▶ _What you have to do_
I'd like the full listing transcribed exactly, with no images included.
*** Opening Information supplied ***
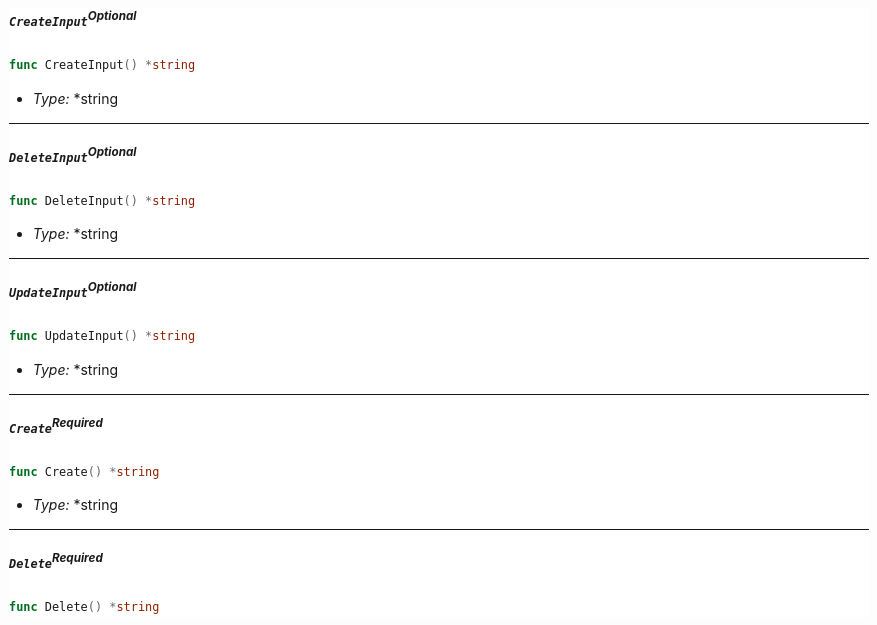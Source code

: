 
##### `CreateInput`<sup>Optional</sup> <a name="CreateInput" id="@cdktf/provider-opentelekomcloud.erVpcAttachmentV3.ErVpcAttachmentV3TimeoutsOutputReference.property.createInput"></a>

```go
func CreateInput() *string
```

- *Type:* *string

---

##### `DeleteInput`<sup>Optional</sup> <a name="DeleteInput" id="@cdktf/provider-opentelekomcloud.erVpcAttachmentV3.ErVpcAttachmentV3TimeoutsOutputReference.property.deleteInput"></a>

```go
func DeleteInput() *string
```

- *Type:* *string

---

##### `UpdateInput`<sup>Optional</sup> <a name="UpdateInput" id="@cdktf/provider-opentelekomcloud.erVpcAttachmentV3.ErVpcAttachmentV3TimeoutsOutputReference.property.updateInput"></a>

```go
func UpdateInput() *string
```

- *Type:* *string

---

##### `Create`<sup>Required</sup> <a name="Create" id="@cdktf/provider-opentelekomcloud.erVpcAttachmentV3.ErVpcAttachmentV3TimeoutsOutputReference.property.create"></a>

```go
func Create() *string
```

- *Type:* *string

---

##### `Delete`<sup>Required</sup> <a name="Delete" id="@cdktf/provider-opentelekomcloud.erVpcAttachmentV3.ErVpcAttachmentV3TimeoutsOutputReference.property.delete"></a>

```go
func Delete() *string
```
*** Closing Information supplied ***
▶ _Output_
Source code

: 
##### `CreateInput`<sup>Optional</sup> <a name="CreateInput" id="@cdktf/provider-opentelekomcloud.erVpcAttachmentV3.ErVpcAttachmentV3TimeoutsOutputReference.property.createInput"></a>

```go
func CreateInput() *string
```

- *Type:* *string

---

##### `DeleteInput`<sup>Optional</sup> <a name="DeleteInput" id="@cdktf/provider-opentelekomcloud.erVpcAttachmentV3.ErVpcAttachmentV3TimeoutsOutputReference.property.deleteInput"></a>

```go
func DeleteInput() *string
```

- *Type:* *string

---

##### `UpdateInput`<sup>Optional</sup> <a name="UpdateInput" id="@cdktf/provider-opentelekomcloud.erVpcAttachmentV3.ErVpcAttachmentV3TimeoutsOutputReference.property.updateInput"></a>

```go
func UpdateInput() *string
```

- *Type:* *string

---

##### `Create`<sup>Required</sup> <a name="Create" id="@cdktf/provider-opentelekomcloud.erVpcAttachmentV3.ErVpcAttachmentV3TimeoutsOutputReference.property.create"></a>

```go
func Create() *string
```

- *Type:* *string

---

##### `Delete`<sup>Required</sup> <a name="Delete" id="@cdktf/provider-opentelekomcloud.erVpcAttachmentV3.ErVpcAttachmentV3TimeoutsOutputReference.property.delete"></a>

```go
func Delete() *string
```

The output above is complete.